The documents were discovered during an inventory of Harewood House, and the archive was deposited in the Borthwick by Lord Harewood, a former Chancellor of the University.
The Borthwick secured a £44,500 grant from the Heritage Lottery Fund to carry out remedial work on the documents, some of which were badly damaged due to the highly acidic nature of the paper and ink used when they were drafted two centuries ago. The project coincides with the bicentenary of the abolition of the slave trade.
What we are trying to do is to stop the process of decay. It’s incredibly interesting work
Catherine Dand
She is helping the Borthwick’s conservator Trevor Cooper to rescue thousands of documents, the bulk of which have been stored in a bureau and a tin chest next to a coke boiler at Harewood House. The variation in temperature has also caused serious deterioration in the paper and Trevor Cooper and Catherine have now started the painstaking task of repair and conservation.
Catherine, 22, who graduated in English at Durham University last summer, said: "I see this as a wonderful opportunity to get some experience towards my qualification as a conservator. What we are trying to do is to stop the process of decay. It’s incredibly interesting work."
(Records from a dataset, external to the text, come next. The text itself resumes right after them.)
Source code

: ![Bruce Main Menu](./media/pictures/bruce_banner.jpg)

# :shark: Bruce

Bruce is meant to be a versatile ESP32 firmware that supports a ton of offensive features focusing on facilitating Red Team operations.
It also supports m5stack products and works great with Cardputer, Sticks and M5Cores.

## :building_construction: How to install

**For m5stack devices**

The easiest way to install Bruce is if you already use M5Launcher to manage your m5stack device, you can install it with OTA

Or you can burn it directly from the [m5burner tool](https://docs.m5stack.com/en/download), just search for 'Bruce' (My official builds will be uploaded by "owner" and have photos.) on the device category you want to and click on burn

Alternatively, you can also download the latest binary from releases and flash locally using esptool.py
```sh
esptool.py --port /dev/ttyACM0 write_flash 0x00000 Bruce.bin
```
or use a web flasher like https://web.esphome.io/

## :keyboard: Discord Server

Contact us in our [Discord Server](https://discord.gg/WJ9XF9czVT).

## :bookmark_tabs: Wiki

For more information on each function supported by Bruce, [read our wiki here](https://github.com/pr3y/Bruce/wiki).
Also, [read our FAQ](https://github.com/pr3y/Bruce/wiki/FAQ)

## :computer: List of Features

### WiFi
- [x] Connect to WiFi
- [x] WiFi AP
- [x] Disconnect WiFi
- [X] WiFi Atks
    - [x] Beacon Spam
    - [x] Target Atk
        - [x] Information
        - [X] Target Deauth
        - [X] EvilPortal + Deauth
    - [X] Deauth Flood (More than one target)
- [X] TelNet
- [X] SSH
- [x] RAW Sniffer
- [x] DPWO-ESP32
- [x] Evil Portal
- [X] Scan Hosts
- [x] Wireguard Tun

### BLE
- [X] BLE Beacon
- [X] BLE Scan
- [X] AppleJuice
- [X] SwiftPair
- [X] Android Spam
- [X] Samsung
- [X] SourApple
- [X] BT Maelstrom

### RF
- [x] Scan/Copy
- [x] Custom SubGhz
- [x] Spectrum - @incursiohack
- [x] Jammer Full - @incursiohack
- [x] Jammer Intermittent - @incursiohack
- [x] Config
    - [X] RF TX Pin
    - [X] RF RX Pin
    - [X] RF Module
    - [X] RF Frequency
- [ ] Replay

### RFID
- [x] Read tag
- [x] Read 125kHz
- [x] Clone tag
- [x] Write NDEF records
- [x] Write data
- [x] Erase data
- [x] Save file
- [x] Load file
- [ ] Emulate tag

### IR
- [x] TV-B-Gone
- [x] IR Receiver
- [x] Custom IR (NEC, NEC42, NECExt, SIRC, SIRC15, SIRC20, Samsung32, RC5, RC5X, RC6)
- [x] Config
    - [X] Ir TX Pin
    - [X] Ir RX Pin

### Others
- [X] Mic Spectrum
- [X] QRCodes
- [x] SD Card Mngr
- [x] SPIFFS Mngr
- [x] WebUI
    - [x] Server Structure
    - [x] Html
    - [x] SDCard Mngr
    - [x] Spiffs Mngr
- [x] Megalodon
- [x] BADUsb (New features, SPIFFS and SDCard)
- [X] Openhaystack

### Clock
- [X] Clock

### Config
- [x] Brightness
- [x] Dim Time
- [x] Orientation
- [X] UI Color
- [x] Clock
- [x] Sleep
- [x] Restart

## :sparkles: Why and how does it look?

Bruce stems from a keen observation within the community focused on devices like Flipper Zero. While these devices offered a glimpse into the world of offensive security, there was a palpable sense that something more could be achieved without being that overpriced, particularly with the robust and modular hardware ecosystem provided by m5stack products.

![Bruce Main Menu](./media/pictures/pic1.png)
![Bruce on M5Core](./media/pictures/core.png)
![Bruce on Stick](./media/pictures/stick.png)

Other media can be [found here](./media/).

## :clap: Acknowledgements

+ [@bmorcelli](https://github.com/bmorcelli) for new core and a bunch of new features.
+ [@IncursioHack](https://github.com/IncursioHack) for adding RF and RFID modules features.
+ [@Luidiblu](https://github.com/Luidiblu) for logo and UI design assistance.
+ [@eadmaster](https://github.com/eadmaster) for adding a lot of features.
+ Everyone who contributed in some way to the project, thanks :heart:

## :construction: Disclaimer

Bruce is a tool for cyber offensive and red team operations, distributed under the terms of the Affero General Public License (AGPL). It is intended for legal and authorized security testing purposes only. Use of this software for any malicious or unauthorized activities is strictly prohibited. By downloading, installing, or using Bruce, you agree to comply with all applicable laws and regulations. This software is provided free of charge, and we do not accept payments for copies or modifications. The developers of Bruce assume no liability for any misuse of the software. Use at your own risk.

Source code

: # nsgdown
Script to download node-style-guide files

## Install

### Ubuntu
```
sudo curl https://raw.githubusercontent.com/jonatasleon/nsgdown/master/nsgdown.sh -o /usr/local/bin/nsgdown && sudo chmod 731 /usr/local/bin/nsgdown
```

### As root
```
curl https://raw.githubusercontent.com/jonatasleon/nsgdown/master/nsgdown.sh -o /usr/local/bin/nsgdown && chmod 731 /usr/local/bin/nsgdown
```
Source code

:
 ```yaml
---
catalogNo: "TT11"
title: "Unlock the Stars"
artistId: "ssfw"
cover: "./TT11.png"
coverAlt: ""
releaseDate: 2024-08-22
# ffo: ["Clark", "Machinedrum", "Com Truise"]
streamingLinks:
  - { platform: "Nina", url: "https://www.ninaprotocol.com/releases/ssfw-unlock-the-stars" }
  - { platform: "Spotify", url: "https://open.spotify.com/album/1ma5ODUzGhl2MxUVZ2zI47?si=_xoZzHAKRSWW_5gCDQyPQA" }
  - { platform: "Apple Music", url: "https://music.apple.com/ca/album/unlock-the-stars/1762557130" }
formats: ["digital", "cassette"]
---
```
Keeper of Archives at the Borthwick, Chris Webb, said: "In their present state, nobody can use these papers. They can be opened once by a conservator in the course of repair. But once repaired they will be available to everybody -- all the documents will be available in the search room at the Borthwick, while a proportion will be put online."
The papers, which span the period 1730 to 1830, were shipped across the Atlantic, once the slave trade ended. Most of the material was kept in the London offices of a firm of accountants called Wilkinson and Gaviler, which was destroyed during the Blitz. The surviving papers were discovered at Harewood.
Previously knowledge of the Lascelles family’s involvement in slavery was sketchy. Once this material was discovered, academics, particularly Professor Jim Walvin of the University of York’s Department of History, and Professor Simon Smith, now of the Wilberforce Institute in Hull, began to piece together the family’s dealings in the West Indies.